If signed by Governor Roy Cooper, then the bill would become law.

Because of a 40-year-old ruling by a Court of Appeals, North Carolina was the only state in the U.S. where continuing to have sex with an individual after they had withdrawn consent was not a crime.

Under the new bill, sex with a person against their will would be defined as “either (1) without consent of the other person or (2) after consent is revoked by the other person, in a manner that would cause a reasonable person to believe consent is revoked.”

Sex with a “mentally incapacitated” person counted as rape under the law, but court precedent said the laws did not apply if the person had “caused the incapacitation through drinking or drug use” of their own volition.

In other words, if the victim of a sexual assault had been drinking or using drugs, they were not legally mentally incapacitated.

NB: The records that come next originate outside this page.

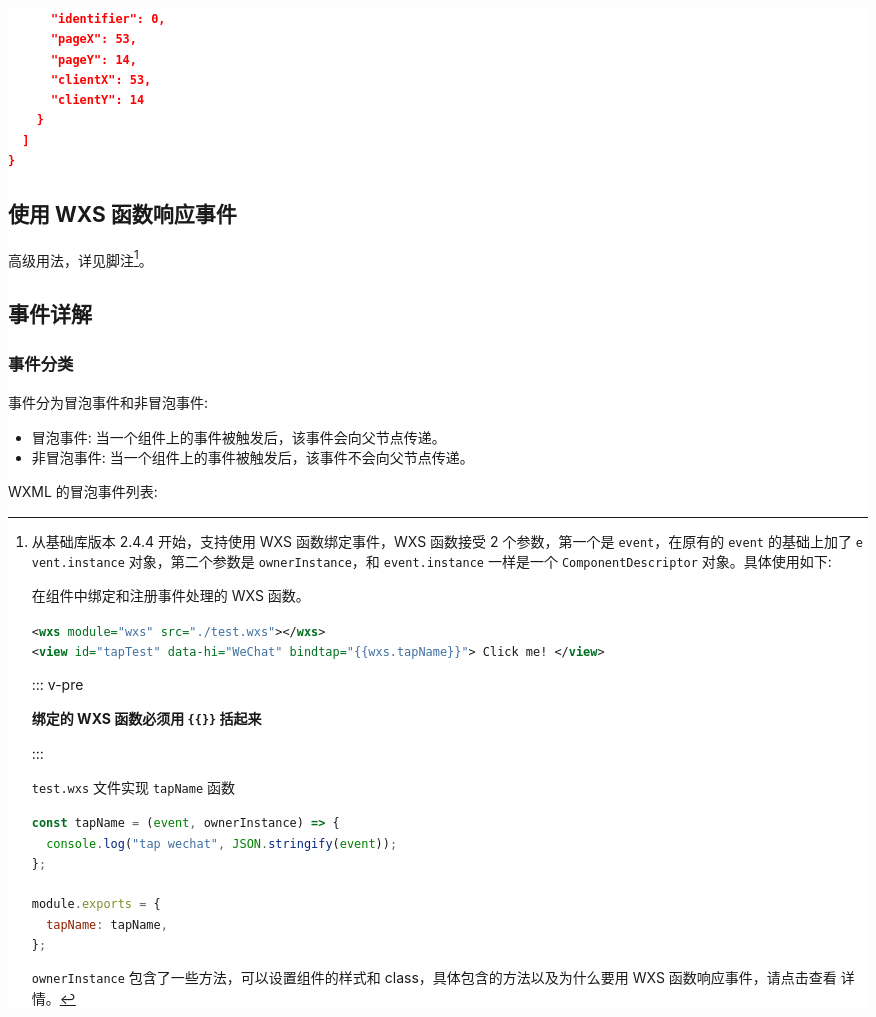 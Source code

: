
 ```json
      "identifier": 0,
      "pageX": 53,
      "pageY": 14,
      "clientX": 53,
      "clientY": 14
    }
  ]
}
```

## 使用 WXS 函数响应事件 <Badge type="warning" text="高级" />

高级用法，详见脚注[^wxs-event]。

[^wxs-event]:
    从基础库版本 2.4.4 开始，支持使用 WXS 函数绑定事件，WXS 函数接受 2 个参数，第一个是 `event`，在原有的 `event` 的基础上加了 `event.instance` 对象，第二个参数是 `ownerInstance`，和 `event.instance` 一样是一个 `ComponentDescriptor` 对象。具体使用如下:

    在组件中绑定和注册事件处理的 WXS 函数。

    ```xml
    <wxs module="wxs" src="./test.wxs"></wxs>
    <view id="tapTest" data-hi="WeChat" bindtap="{{wxs.tapName}}"> Click me! </view>
    ```

    ::: v-pre

    **绑定的 WXS 函数必须用 `{{}}` 括起来**

    :::

    `test.wxs` 文件实现 `tapName` 函数

    ```js
    const tapName = (event, ownerInstance) => {
      console.log("tap wechat", JSON.stringify(event));
    };

    module.exports = {
      tapName: tapName,
    };
    ```

    `ownerInstance` 包含了一些方法，可以设置组件的样式和 class，具体包含的方法以及为什么要用 WXS 函数响应事件，请点击查看 详情。

## 事件详解

### 事件分类 <Badge text="重要" type="error" />

事件分为冒泡事件和非冒泡事件:

- 冒泡事件: 当一个组件上的事件被触发后，该事件会向父节点传递。
- 非冒泡事件: 当一个组件上的事件被触发后，该事件不会向父节点传递。

WXML 的冒泡事件列表:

Clearer parameters are set within the new bill, which redefines being mentally incapacitated as “a victim who due to any act is rendered substantially incapable of either appraising the nature of his or her conduct or resisting the act of vaginal intercourse or a sexual act.”

“There’s just an enormous amount of benefit for all of these things,” said District Attorney Ashley Welch. “This would allow us to more aggressively go after someone who engages in non-consensual [activity].”

Data published in The News & Observer showed that there were only 247 convictions for sexual assault in four and a half years, although 1,019 people were charged.

Unclear consent laws often led juries into blaming the victim, often letting the defendant go free.

“All a defense lawyer has to do is have one juror buy into victim-blaming, and the case is gone,” Lieutenant John Somerindyke of the Fayetteville Police Department told the Carolina Public Press.

Other measures in the bill require any who is aware of the sexual abuse of a minor to report the case to authorities, prohibits the distribution of drinks that are dosed or spiked and requires that school personnel by trained about sex trafficking and child sex abuse.